Volume 654, October 2021
|Number of page(s)||7|
|Section||Letters to the Editor|
|Published online||08 October 2021|
Letter to the Editor
The key impact of the host star’s rotational history on the evolution of TOI-849b
Observatoire de Genève, Université de Genève, Chemin Pegasi 51, 1290 Sauverny, Switzerland
Accepted: 4 September 2021
Context. TOI-849b is one of the few planets populating the hot-Neptune desert and it is the densest Neptune-sized one discovered so far. Its extraordinary proximity to the host star, together with the absence of a massive H/He envelope on top of the 40.8 M⊕ rocky core, calls into question the role played by the host star in the evolution of the system.
Aims. We aim to study the impact of the host star’s rotational history on the evolution of TOI-849b, particularly focussing on the planetary migration due to dynamical tides dissipated in the stellar convective envelope, and on the high-energy stellar emission.

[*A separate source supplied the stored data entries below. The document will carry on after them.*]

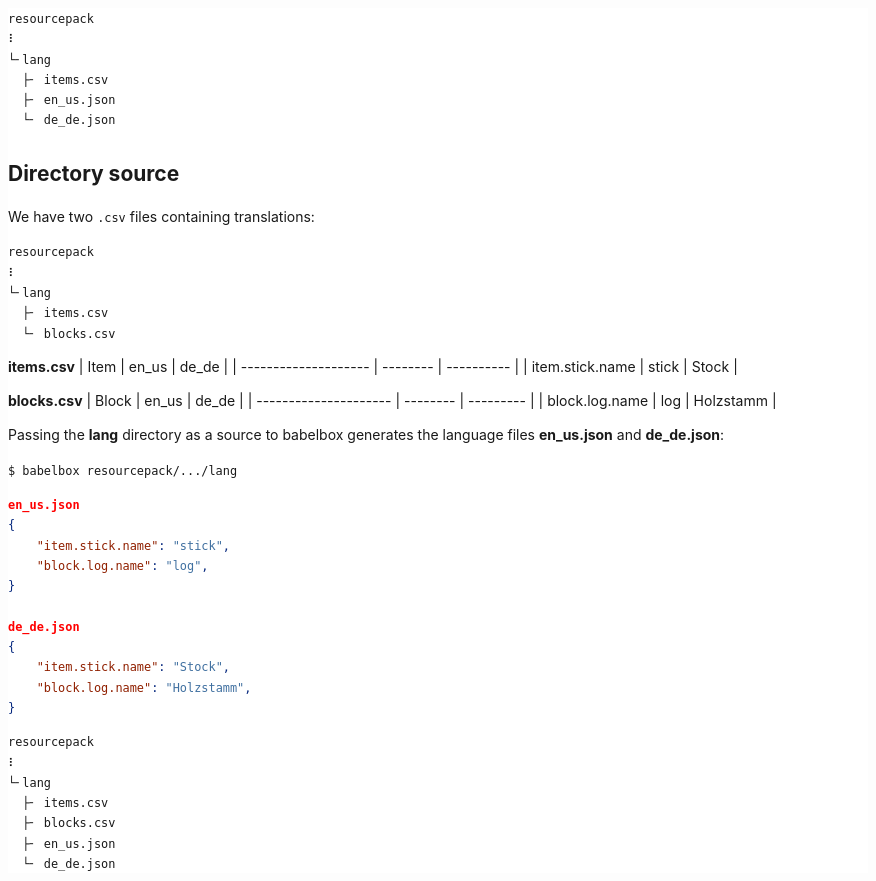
 ```
resourcepack
⠇
└╴lang
  ├╴ items.csv
  ├╴ en_us.json
  └╴ de_de.json
```

## Directory source
We have two `.csv` files containing translations:
```
resourcepack
⠇
└╴lang
  ├╴ items.csv
  └╴ blocks.csv
```
**items.csv**
| Item                 | en_us    | de_de      |
| -------------------- | -------- | ---------- |
| item.stick.﻿name    | stick    | Stock      |

**blocks.csv**
| Block                 | en_us    | de_de     |
| --------------------- | -------- | --------- |
| block.log.﻿name      | log      | Holzstamm |

Passing the **lang** directory as a source to babelbox generates the language files **en_us.json** and **de_de.json**:
```shell
$ babelbox resourcepack/.../lang
```
```json
en_us.json
{
    "item.stick.name": "stick",
    "block.log.name": "log",
}

de_de.json
{
    "item.stick.name": "Stock",
    "block.log.name": "Holzstamm",
}
```
```
resourcepack
⠇
└╴lang
  ├╴ items.csv
  ├╴ blocks.csv
  ├╴ en_us.json
  └╴ de_de.json
```
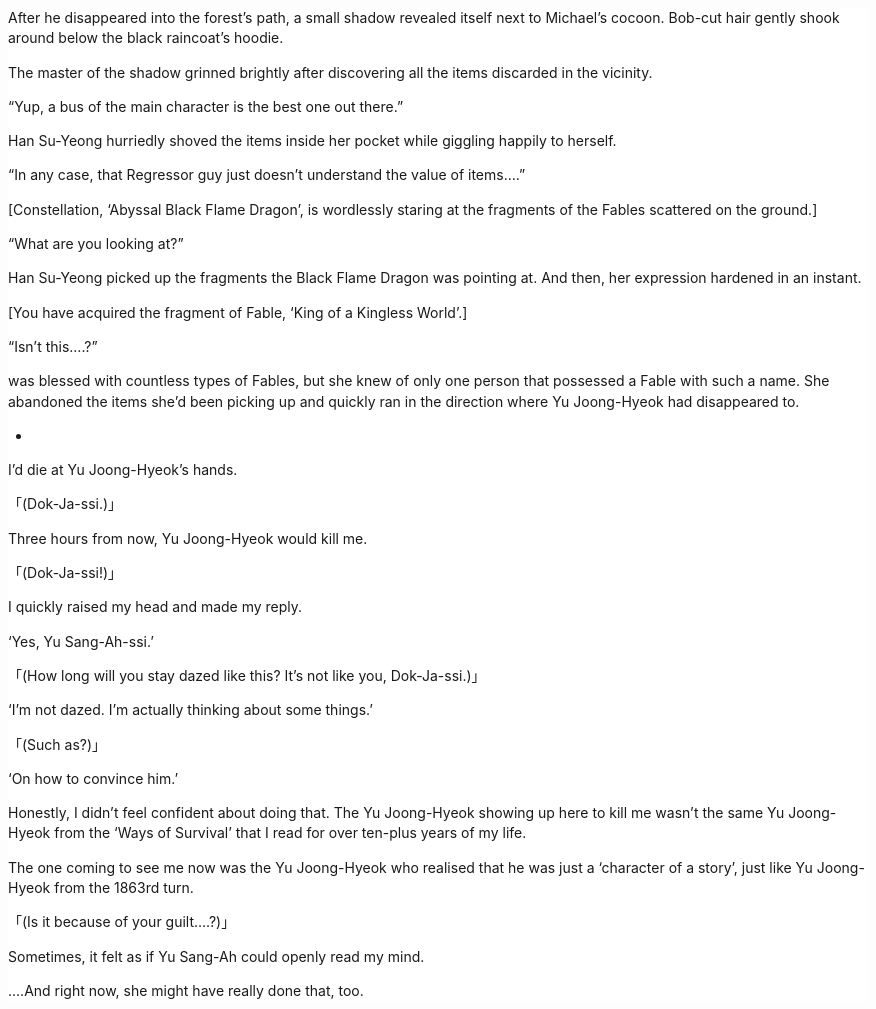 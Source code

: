 After he disappeared into the forest’s path, a small shadow revealed itself next to Michael’s cocoon. Bob-cut hair gently shook around below the black raincoat’s hoodie.

The master of the shadow grinned brightly after discovering all the items discarded in the vicinity.

“Yup, a bus of the main character is the best one out there.”

Han Su-Yeong hurriedly shoved the items inside her pocket while giggling happily to herself.

“In any case, that Regressor guy just doesn’t understand the value of items….”

[Constellation, ‘Abyssal Black Flame Dragon’, is wordlessly staring at the fragments of the Fables scattered on the ground.]

“What are you looking at?”

Han Su-Yeong picked up the fragments the Black Flame Dragon was pointing at. And then, her expression hardened in an instant.

[You have acquired the fragment of Fable, ‘King of a Kingless World’.]

“Isn’t this….?”

<Star Stream> was blessed with countless types of Fables, but she knew of only one person that possessed a Fable with such a name. She abandoned the items she’d been picking up and quickly ran in the direction where Yu Joong-Hyeok had disappeared to.

-

I’d die at Yu Joong-Hyeok’s hands.

「(Dok-Ja-ssi.)」

Three hours from now, Yu Joong-Hyeok would kill me.

「(Dok-Ja-ssi!)」

I quickly raised my head and made my reply.

‘Yes, Yu Sang-Ah-ssi.’

「(How long will you stay dazed like this? It’s not like you, Dok-Ja-ssi.)」

‘I’m not dazed. I’m actually thinking about some things.’

「(Such as?)」

‘On how to convince him.’

Honestly, I didn’t feel confident about doing that. The Yu Joong-Hyeok showing up here to kill me wasn’t the same Yu Joong-Hyeok from the ‘Ways of Survival’ that I read for over ten-plus years of my life.

The one coming to see me now was the Yu Joong-Hyeok who realised that he was just a ‘character of a story’, just like Yu Joong-Hyeok from the 1863rd turn.

「(Is it because of your guilt….?)」

Sometimes, it felt as if Yu Sang-Ah could openly read my mind.

….And right now, she might have really done that, too.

Methods. Rotating stellar models of TOI-849 are coupled to our orbital evolution code to study the evolution of the planetary orbit. The evolution of the planetary atmosphere is studied by means of the JADE code, which uses realistic X-ray and extreme-ultraviolet (XUV) fluxes provided by our rotating stellar models.

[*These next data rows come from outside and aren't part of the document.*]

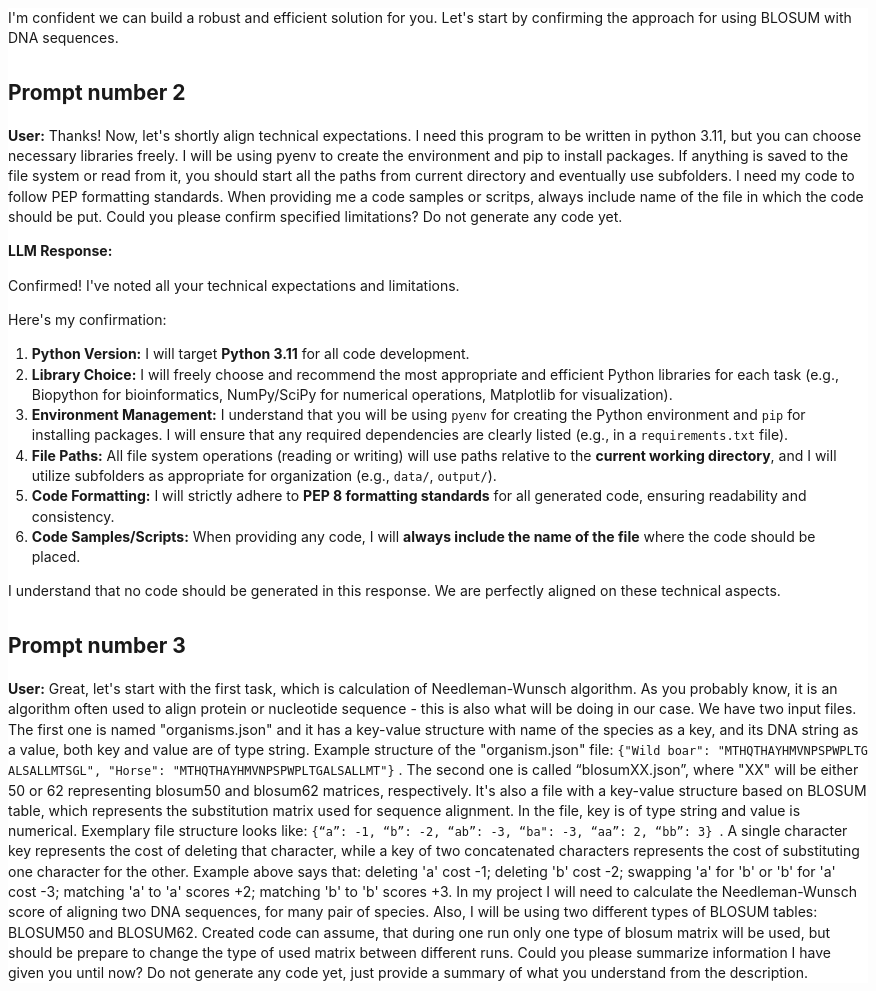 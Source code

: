 
I'm confident we can build a robust and efficient solution for you. Let's start by confirming the approach for using BLOSUM with DNA sequences.

## Prompt number 2

**User:** Thanks! Now, let's shortly align technical expectations. I need this program to be written in python 3.11, but you can choose necessary libraries freely. I will be using pyenv to create the environment and pip to install packages. If anything is saved to the file system or read from it, you should start all the paths from current directory and eventually use subfolders. I need my code to follow PEP formatting standards. When providing me a code samples or scritps, always include name of the file in which the code should be put. Could you please confirm specified limitations? Do not generate any code yet.

**LLM Response:**

Confirmed! I've noted all your technical expectations and limitations.

Here's my confirmation:

1.  **Python Version:** I will target **Python 3.11** for all code development.
2.  **Library Choice:** I will freely choose and recommend the most appropriate and efficient Python libraries for each task (e.g., Biopython for bioinformatics, NumPy/SciPy for numerical operations, Matplotlib for visualization).
3.  **Environment Management:** I understand that you will be using `pyenv` for creating the Python environment and `pip` for installing packages. I will ensure that any required dependencies are clearly listed (e.g., in a `requirements.txt` file).
4.  **File Paths:** All file system operations (reading or writing) will use paths relative to the **current working directory**, and I will utilize subfolders as appropriate for organization (e.g., `data/`, `output/`).
5.  **Code Formatting:** I will strictly adhere to **PEP 8 formatting standards** for all generated code, ensuring readability and consistency.
6.  **Code Samples/Scripts:** When providing any code, I will **always include the name of the file** where the code should be placed.

I understand that no code should be generated in this response. We are perfectly aligned on these technical aspects.

## Prompt number 3

**User:** Great, let's start with the first task, which is calculation of Needleman-Wunsch algorithm. As you probably know, it is an algorithm often used to align protein or nucleotide sequence - this is also what will be doing in our case. We have two input files. 
The first one is named "organisms.json" and it has a key-value structure with name of the species as a key, and its DNA string as a value, both key and value are of type string. Example structure of the "organism.json" file: ``` {"Wild boar": "MTHQTHAYHMVNPSPWPLTGALSALLMTSGL", "Horse": "MTHQTHAYHMVNPSPWPLTGALSALLMT"} ``` .
The second one is called “blosumXX.json”, where "XX" will be either 50 or 62 representing blosum50 and blosum62 matrices, respectively. It's also a file with a key-value structure based on BLOSUM table, which represents the substitution matrix used for sequence alignment. In the file, key is of type string and value is numerical. Exemplary file structure looks like: ```{“a”: -1, “b”: -2, “ab”: -3, “ba": -3, “aa”: 2, “bb”: 3} ```. A single character key represents the cost of deleting that character, while a key of two concatenated characters represents the cost of substituting one character for the other. Example above says that: deleting 'a' cost -1; deleting 'b' cost -2; swapping 'a' for 'b' or 'b' for 'a' cost -3; matching 'a' to 'a' scores +2; matching 'b' to 'b' scores +3.
In my project I will need to calculate the Needleman-Wunsch score of aligning two DNA sequences, for many pair of species. Also, I will be using two different types of BLOSUM tables: BLOSUM50 and BLOSUM62. Created code can assume, that during one run only one type of blosum matrix will be used, but should be prepare to change the type of used matrix between different runs.
Could you please summarize information I have given you until now? Do not generate any code yet, just provide a summary of what you understand from the description.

Results. Assuming that the planet was at its present-day position (ain = 0.01598 AU) at the protoplanetary disc dispersal, with mass 40.8 M⊕, and considering a broad range of host star initial surface rotation rates (Ωin ∈ [3.2, 18] Ω⊙), we find that only for Ωin ≤ 5 Ω⊙ do we reproduce the current position of the planet, given that for Ωin > 5 Ω⊙ its orbit is efficiently deflected by dynamical tides within the first ∼40 Myr of evolution. We also simulated the evolution of the orbit for values of ain ≠ 0.01598 AU for each of the considered rotational histories, confirming that the only combination suited to reproduce the current position of the planet is given by ain = 0.01598 AU and Ωin ≤ 5 Ω⊙. We tested the impact of increasing the initial mass of the planet on the efficiency of tides, finding that a higher initial mass (Min = 1 MJup) does not change the results reported above. Based on these results we computed the evolution of the planetary atmospheres with the JADE code for a large range of initial masses above a core mass of 40.8 M⊕, finding that the strong XUV-flux received by the planet is able to remove the entirety of the envelope within the first 50 Myr, even if it formed as a Jupiter-mass planet.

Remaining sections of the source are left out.